Hapimag Sea Garden Bodrum’da sürdürülebilir turizm modelinin yaşam bulduğu, çevreye duyarlı tatil ve toplumsal fayda odaklı bir deneyim.
İsviçre kökenli Hapimag’in Güney Ülkeleri Tatil Köyü operasyonlarını yöneten Kerem Demirkol, sürdürülebilirlik temelli yaklaşımın turizmde artık bir lüks değil zorunluluk olduğunu vurguluyor. Konaklama ve aktivitelerinin her yönünü çevreyle uyumlu bir şekilde düşünerek, misafirlerin sadece deniz, kum ve güneş deneyimini değil, aynı zamanda yerel kültürle bütünleşen bir tatil deneyimini de yaşamasını hedefliyoruz.
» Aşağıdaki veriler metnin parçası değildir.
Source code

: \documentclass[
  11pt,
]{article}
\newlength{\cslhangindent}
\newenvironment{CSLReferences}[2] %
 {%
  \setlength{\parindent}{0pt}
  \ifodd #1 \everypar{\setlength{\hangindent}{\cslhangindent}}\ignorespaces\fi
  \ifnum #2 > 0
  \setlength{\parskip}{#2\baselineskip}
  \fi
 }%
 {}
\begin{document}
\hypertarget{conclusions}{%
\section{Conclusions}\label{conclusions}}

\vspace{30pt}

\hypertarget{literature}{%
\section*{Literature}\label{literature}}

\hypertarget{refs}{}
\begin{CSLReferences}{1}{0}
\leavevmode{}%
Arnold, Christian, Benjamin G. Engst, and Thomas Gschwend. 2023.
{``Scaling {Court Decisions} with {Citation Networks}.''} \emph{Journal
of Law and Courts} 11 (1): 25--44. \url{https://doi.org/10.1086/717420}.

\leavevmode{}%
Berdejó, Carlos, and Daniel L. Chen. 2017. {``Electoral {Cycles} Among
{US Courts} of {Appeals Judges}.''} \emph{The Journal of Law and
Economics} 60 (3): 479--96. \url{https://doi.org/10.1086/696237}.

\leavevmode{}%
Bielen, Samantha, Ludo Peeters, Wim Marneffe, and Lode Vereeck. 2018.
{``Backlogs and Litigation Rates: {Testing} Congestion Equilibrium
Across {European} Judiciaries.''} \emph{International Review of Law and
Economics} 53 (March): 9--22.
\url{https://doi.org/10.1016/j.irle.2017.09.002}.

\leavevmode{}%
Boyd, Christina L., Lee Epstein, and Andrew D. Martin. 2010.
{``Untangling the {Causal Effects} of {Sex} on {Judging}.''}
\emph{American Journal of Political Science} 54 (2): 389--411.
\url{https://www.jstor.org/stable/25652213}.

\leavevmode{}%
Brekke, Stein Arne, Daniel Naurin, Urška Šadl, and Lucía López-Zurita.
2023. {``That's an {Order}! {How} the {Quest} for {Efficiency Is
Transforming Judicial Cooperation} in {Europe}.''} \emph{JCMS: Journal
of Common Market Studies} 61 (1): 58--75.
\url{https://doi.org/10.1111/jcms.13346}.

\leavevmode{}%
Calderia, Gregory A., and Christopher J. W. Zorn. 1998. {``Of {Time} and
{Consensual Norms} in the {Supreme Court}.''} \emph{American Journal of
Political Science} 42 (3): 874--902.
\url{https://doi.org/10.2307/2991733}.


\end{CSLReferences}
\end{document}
Hapimag Sea Garden Resort Bodrum uzun yıllardır ulusal ve uluslararası etkinliklere ev sahipliği yapmakta; bu yıl dokuzuncusunun düzenlendiği Bodrum Caz Festivali’nin kapanış konseri de tesiste gerçekleştirildi. Hasat Günleri, spor turnuvaları ve gastronomi etkinlikleri gibi programlar, yerel üretici ağını ve kültürü desteklemeye devam ediyor. Ağustos ayında gerçekleşen Kokteyl Festivali de sürdürülebilir gastronomi temasını taşıyan etkinlikler arasına dahil edildi.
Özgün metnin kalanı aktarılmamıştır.